▶ **TASK TO CARRY OUT**
The data below should be transcribed in full, with no picture included.
-*-
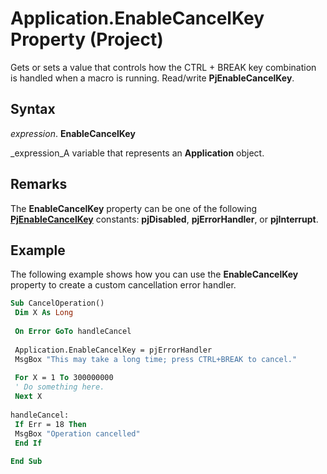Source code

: 
# Application.EnableCancelKey Property (Project)

Gets or sets a value that controls how the CTRL + BREAK key combination is handled when a macro is running. Read/write  **PjEnableCancelKey**.


## Syntax

 _expression_. **EnableCancelKey**

 _expression_A variable that represents an  **Application** object.


## Remarks

The  **EnableCancelKey** property can be one of the following **[PjEnableCancelKey](a50ff9ef-7462-a414-8680-a127b1bdc9a3.md)** constants: **pjDisabled**,  **pjErrorHandler**, or  **pjInterrupt**.


## Example

The following example shows how you can use the  **EnableCancelKey** property to create a custom cancellation error handler.


```vb
Sub CancelOperation() 
 Dim X As Long 
 
 On Error GoTo handleCancel 
 
 Application.EnableCancelKey = pjErrorHandler 
 MsgBox "This may take a long time; press CTRL+BREAK to cancel." 
 
 For X = 1 To 300000000 
 ' Do something here. 
 Next X 
 
handleCancel: 
 If Err = 18 Then 
 MsgBox "Operation cancelled" 
 End If 
 
End Sub
```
-*-
▶ **ANSWER**
Source code

: 
# Application.EnableCancelKey Property (Project)

Gets or sets a value that controls how the CTRL + BREAK key combination is handled when a macro is running. Read/write  **PjEnableCancelKey**.


## Syntax

 _expression_. **EnableCancelKey**

 _expression_A variable that represents an  **Application** object.


## Remarks

The  **EnableCancelKey** property can be one of the following **[PjEnableCancelKey](a50ff9ef-7462-a414-8680-a127b1bdc9a3.md)** constants: **pjDisabled**,  **pjErrorHandler**, or  **pjInterrupt**.


## Example

The following example shows how you can use the  **EnableCancelKey** property to create a custom cancellation error handler.


```vb
Sub CancelOperation() 
 Dim X As Long 
 
 On Error GoTo handleCancel 
 
 Application.EnableCancelKey = pjErrorHandler 
 MsgBox "This may take a long time; press CTRL+BREAK to cancel." 
 
 For X = 1 To 300000000 
 ' Do something here. 
 Next X 
 
handleCancel: 
 If Err = 18 Then 
 MsgBox "Operation cancelled" 
 End If 
 
End Sub
```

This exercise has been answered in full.